6. Let kids serve themselves.
"If you force your child to eat nutritious foods, it can backfire," says Barbara J. Rolls, Ph.D., a professor of nutrition at Penn State University. "Kids figure that if their parents have to force them to eat something, it must not be very good." Serve a variety of foods and encourage kids to have a taste of everything. If they don't like a particular food the first time, don't give up: Research has found that often kids must taste a new food 10 or 11 times before they start to like it.
7. Limit screen time.
While TV has long been scorned for thwarting our kids' physical activity, the number of other sedentary pastimes is growing: computer games, video games, the Internet. Every hour your child spends in front of a screen is time that he could be active. Either limit screen time to a maximum of two hours a day or instigate more physically active distractions to get kids up and moving.
8. Watch the calories in liquids.
Kids, especially teens, can chug juice or soda seemingly in a single gulp—and those calories quickly add up, says Nancy F. Krebs, M.D., associate professor of pediatrics at the University of Colorado.
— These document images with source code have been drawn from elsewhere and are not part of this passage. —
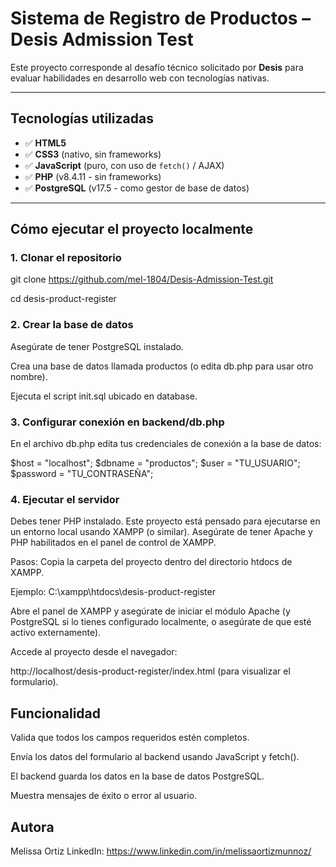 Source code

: # Sistema de Registro de Productos – Desis Admission Test

Este proyecto corresponde al desafío técnico solicitado por **Desis** para evaluar habilidades en desarrollo web con tecnologías nativas.

---

## Tecnologías utilizadas

- ✅ **HTML5**
- ✅ **CSS3** (nativo, sin frameworks)
- ✅ **JavaScript** (puro, con uso de `fetch()` / AJAX)
- ✅ **PHP** (v8.4.11 - sin frameworks)
- ✅ **PostgreSQL** (v17.5 - como gestor de base de datos)

---

## Cómo ejecutar el proyecto localmente

### 1. Clonar el repositorio

git clone https://github.com/mel-1804/Desis-Admission-Test.git

cd desis-product-register

### 2. Crear la base de datos

Asegúrate de tener PostgreSQL instalado.

Crea una base de datos llamada productos (o edita db.php para usar otro nombre).

Ejecuta el script init.sql ubicado en database.

### 3. Configurar conexión en backend/db.php

En el archivo db.php edita tus credenciales de conexión a la base de datos:

$host = "localhost";
$dbname = "productos";
$user = "TU_USUARIO";
$password = "TU_CONTRASEÑA";

### 4. Ejecutar el servidor

Debes tener PHP instalado.
Este proyecto está pensado para ejecutarse en un entorno local usando XAMPP (o similar). Asegúrate de tener Apache y PHP habilitados en el panel de control de XAMPP.

Pasos:
Copia la carpeta del proyecto dentro del directorio htdocs de XAMPP.

Ejemplo: C:\xampp\htdocs\desis-product-register

Abre el panel de XAMPP y asegúrate de iniciar el módulo Apache (y PostgreSQL si lo tienes configurado localmente, o asegúrate de que esté activo externamente).

Accede al proyecto desde el navegador:

http://localhost/desis-product-register/index.html (para visualizar el formulario).

## Funcionalidad

Valida que todos los campos requeridos estén completos.

Envía los datos del formulario al backend usando JavaScript y fetch().

El backend guarda los datos en la base de datos PostgreSQL.

Muestra mensajes de éxito o error al usuario.

## Autora

Melissa Ortiz
LinkedIn: https://www.linkedin.com/in/melissaortizmunnoz/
Instead of sugary drinks, offer them water and up to 24 ounces of nonfat or low-fat milk a day.
9. Recruit them to the breakfast club.
"Children who skip breakfast are more likely to be overweight," notes Wendy Wolfe, Ph.D., research associate at Cornell University's Division of Nutritional Sciences. "Kids end up being hungrier and eating more later in the day." Ideally, a kid's morning meal should contain carbohydrates, protein, and a little fat: an egg with toast and fruit or 100 percent fruit juice; peanut butter on a bagel, and a banana; or a bowl of low-sugar cereal with nonfat milk and fruit.
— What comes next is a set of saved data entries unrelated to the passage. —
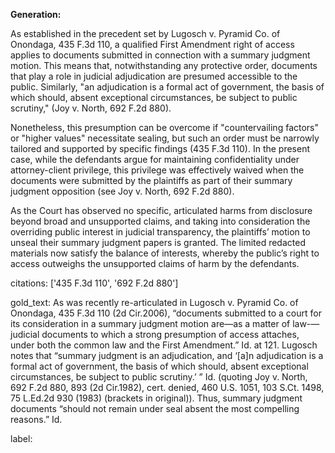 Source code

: **Generation:**

As established in the precedent set by Lugosch v. Pyramid Co. of Onondaga, 435 F.3d 110, a qualified First Amendment right of access applies to documents submitted in connection with a summary judgment motion. This means that, notwithstanding any protective order, documents that play a role in judicial adjudication are presumed accessible to the public. Similarly, "an adjudication is a formal act of government, the basis of which should, absent exceptional circumstances, be subject to public scrutiny," (Joy v. North, 692 F.2d 880).

Nonetheless, this presumption can be overcome if "countervailing factors" or "higher values" necessitate sealing, but such an order must be narrowly tailored and supported by specific findings (435 F.3d 110). In the present case, while the defendants argue for maintaining confidentiality under attorney-client privilege, this privilege was effectively waived when the documents were submitted by the plaintiffs as part of their summary judgment opposition (see Joy v. North, 692 F.2d 880).

As the Court has observed no specific, articulated harms from disclosure beyond broad and unsupported claims, and taking into consideration the overriding public interest in judicial transparency, the plaintiffs’ motion to unseal their summary judgment papers is granted. The limited redacted materials now satisfy the balance of interests, whereby the public’s right to access outweighs the unsupported claims of harm by the defendants.

citations: ['435 F.3d 110', '692 F.2d 880']

gold_text: As was recently re-articulated in Lugosch v. Pyramid Co. of Onondaga, 435 F.3d 110 (2d Cir.2006), “documents submitted to a court for its consideration in a summary judgment motion are—as a matter of law-—judicial documents to which a strong presumption of access attaches, under both the common law and the First Amendment.” Id. at 121. Lugosch notes that “summary judgment is an adjudication, and ‘[a]n adjudication is a formal act of government, the basis of which should, absent exceptional circumstances, be subject to public scrutiny.’ ” Id. (quoting Joy v. North, 692 F.2d 880, 893 (2d Cir.1982), cert. denied, 460 U.S. 1051, 103 S.Ct. 1498, 75 L.Ed.2d 930 (1983) (brackets in original)). Thus, summary judgment documents “should not remain under seal absent the most compelling reasons.” Id.

label:  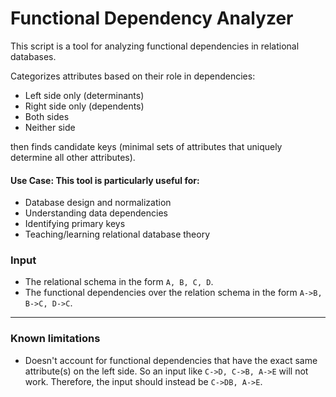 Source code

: # Functional Dependency Analyzer

This script is a tool for analyzing functional dependencies in relational databases.


Categorizes attributes based on their role in dependencies:
* Left side only (determinants)
* Right side only (dependents)
* Both sides
* Neither side

then finds candidate keys (minimal sets of attributes that uniquely determine all other attributes).

#### Use Case: This tool is particularly useful for:

* Database design and normalization
* Understanding data dependencies
* Identifying primary keys
* Teaching/learning relational database theory

### Input
 * The relational schema in the form `A, B, C, D`.
 * The functional dependencies over the relation schema in the form `A->B, B->C, D->C`.
___
### Known limitations
* Doesn't account for functional dependencies that have the exact same attribute(s) on the left side. So an input like `C->D, C->B, A->E` will not work.
Therefore, the input should instead be `C->DB, A->E`.
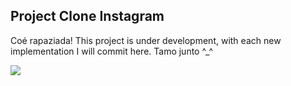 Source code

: ## Project Clone Instagram
Coé rapaziada! This project is under development, with each new implementation I will commit here. Tamo junto ^_^

<img src="https://github.com/williamjayjay/williamjayjay/src/figapp.gif" > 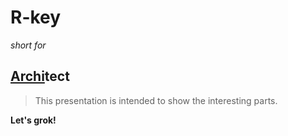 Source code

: # R-key

*short for*

## <u>Archi</u>tect

> This presentation is intended to show the interesting parts.

**Let's grok!**

<!-- .slide: id="" class="lang" data-modal-title="" -->

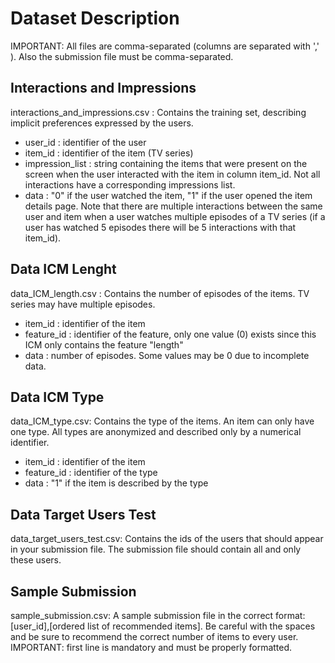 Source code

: # Dataset Description
IMPORTANT: All files are comma-separated (columns are separated with ',' ). 
Also the submission file must be comma-separated.

## Interactions and Impressions
interactions_and_impressions.csv : Contains the training set, describing implicit preferences expressed by the users.
+ user_id : identifier of the user
+ item_id : identifier of the item (TV series)
+ impression_list : string containing the items that were present on the screen when the user interacted with the item in column item_id. Not all interactions have a corresponding impressions list.
+ data : "0" if the user watched the item, "1" if the user opened the item details page.
Note that there are multiple interactions between the same user and item when a user watches multiple episodes of a TV series (if a user has watched 5 episodes there will be 5 interactions with that item_id).

## Data ICM Lenght
data_ICM_length.csv : 
Contains the number of episodes of the items. TV series may have multiple episodes.

+ item_id : identifier of the item
+ feature_id : identifier of the feature, only one value (0) exists since this ICM only contains the feature "length"
+ data : number of episodes. Some values may be 0 due to incomplete data.

## Data ICM Type
data_ICM_type.csv: 
Contains the type of the items. An item can only have one type.
All types are anonymized and described only by a numerical identifier.
+ item_id : identifier of the item
+ feature_id : identifier of the type
+ data : "1" if the item is described by the type

## Data Target Users Test
data_target_users_test.csv: 
Contains the ids of the users that should appear in your submission file. 
The submission file should contain all and only these users.

## Sample Submission
sample_submission.csv:
A sample submission file in the correct format: [user_id],[ordered list of recommended items]. 
Be careful with the spaces and be sure to recommend the correct number of items to every user.
IMPORTANT: first line is mandatory and must be properly formatted.
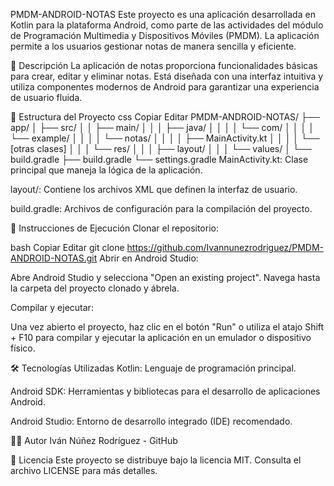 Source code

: PMDM-ANDROID-NOTAS
Este proyecto es una aplicación desarrollada en Kotlin para la plataforma Android, como parte de las actividades del módulo de Programación Multimedia y Dispositivos Móviles (PMDM). La aplicación permite a los usuarios gestionar notas de manera sencilla y eficiente.

🧠 Descripción
La aplicación de notas proporciona funcionalidades básicas para crear, editar y eliminar notas. Está diseñada con una interfaz intuitiva y utiliza componentes modernos de Android para garantizar una experiencia de usuario fluida.

📁 Estructura del Proyecto
css
Copiar
Editar
PMDM-ANDROID-NOTAS/
├── app/
│   ├── src/
│   │   ├── main/
│   │   │   ├── java/
│   │   │   │   └── com/
│   │   │   │       └── example/
│   │   │   │           └── notas/
│   │   │   │               ├── MainActivity.kt
│   │   │   │               └── [otras clases]
│   │   │   └── res/
│   │   │       ├── layout/
│   │   │       └── values/
│   └── build.gradle
├── build.gradle
└── settings.gradle
MainActivity.kt: Clase principal que maneja la lógica de la aplicación.

layout/: Contiene los archivos XML que definen la interfaz de usuario.

build.gradle: Archivos de configuración para la compilación del proyecto.

🚀 Instrucciones de Ejecución
Clonar el repositorio:

bash
Copiar
Editar
git clone https://github.com/Ivannunezrodriguez/PMDM-ANDROID-NOTAS.git
Abrir en Android Studio:

Abre Android Studio y selecciona "Open an existing project". Navega hasta la carpeta del proyecto clonado y ábrela.

Compilar y ejecutar:

Una vez abierto el proyecto, haz clic en el botón "Run" o utiliza el atajo Shift + F10 para compilar y ejecutar la aplicación en un emulador o dispositivo físico.

🛠️ Tecnologías Utilizadas
Kotlin: Lenguaje de programación principal.

Android SDK: Herramientas y bibliotecas para el desarrollo de aplicaciones Android.

Android Studio: Entorno de desarrollo integrado (IDE) recomendado.

👨‍💻 Autor
Iván Núñez Rodríguez - GitHub

📄 Licencia
Este proyecto se distribuye bajo la licencia MIT. Consulta el archivo LICENSE para más detalles.
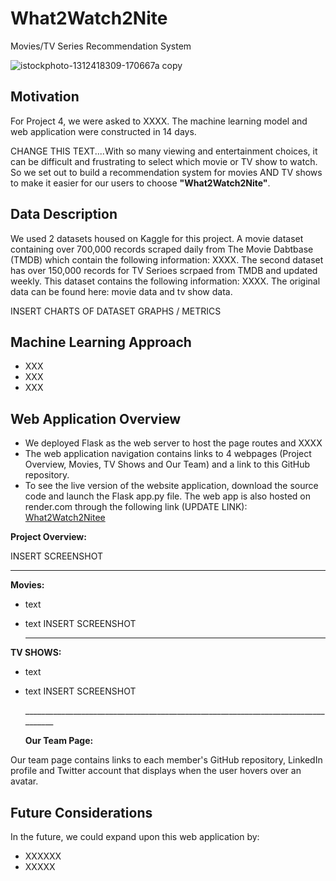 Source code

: # What2Watch2Nite
Movies/TV Series Recommendation System

![istockphoto-1312418309-170667a copy](https://github.com/OlgaDlzk/What2Watch2Nite/assets/44728723/e9781802-ee01-4207-8713-f26bce4727a9)

## Motivation
For Project 4, we were asked to XXXX. The machine learning model and web application were constructed in 14 days.

CHANGE THIS TEXT....With so many viewing and entertainment choices, it can be difficult and frustrating to select which movie or TV show to watch. So we set out to build a recommendation system for movies AND TV shows to make it easier for our users to choose **"What2Watch2Nite"**.

## Data Description
We used 2 datasets housed on Kaggle for this project. A movie dataset containing over 700,000 records scraped daily from The Movie Dabtbase (TMDB) which contain the following information:  XXXX. The second dataset has over 150,000 records for TV Serioes scrpaed from TMDB and updated weekly.  This dataset contains the following information: XXXX.  The original data can be found here:  movie data and tv show data.

INSERT CHARTS OF DATASET GRAPHS / METRICS

## Machine Learning Approach

- XXX
- XXX
- XXX

## Web Application Overview

- We deployed Flask as the web server to host the page routes and XXXX
- The web application navigation contains links to 4 webpages (Project Overview, Movies, TV Shows and Our Team) and a link to this GitHub repository. 
- To see the live version of the website application, download the source code and launch the Flask app.py file.  The web app is also hosted on render.com through the following link (UPDATE LINK):  [What2Watch2Nitee](https://grape-choice.onrender.com/)


<p><b>Project Overview:</b></p>
INSERT SCREENSHOT
  
__________________________________________________________________________________
  
<p><b>Movies:</b></p>

- text
- text
INSERT SCREENSHOT

  __________________________________________________________________________________
  
<p><b>TV SHOWS:</b></p>

- text
- text
INSERT SCREENSHOT

  __________________________________________________________________________________<p><b>Our Team Page:</b></p>

Our team page contains links to each member's GitHub repository, LinkedIn profile and Twitter account that displays when the user hovers over an avatar.
<p align="center">

## Future Considerations
In the future, we could expand upon this web application by:
- XXXXXX
- XXXXX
10. Make every step count.
In the 1930s and '40s, kids expended 800 calories a day just walking, carrying water, and doing other chores, notes Fima Lifshitz, M.D., a pediatric endocrinologist in Santa Barbara. "Now, kids in obese families are expending only 200 calories a day in physical activity," says Lifshitz. Incorporate more movement in your family's life—park farther away from the stores at the mall, take stairs instead of the elevator, and walk to nearby friends' houses instead of driving.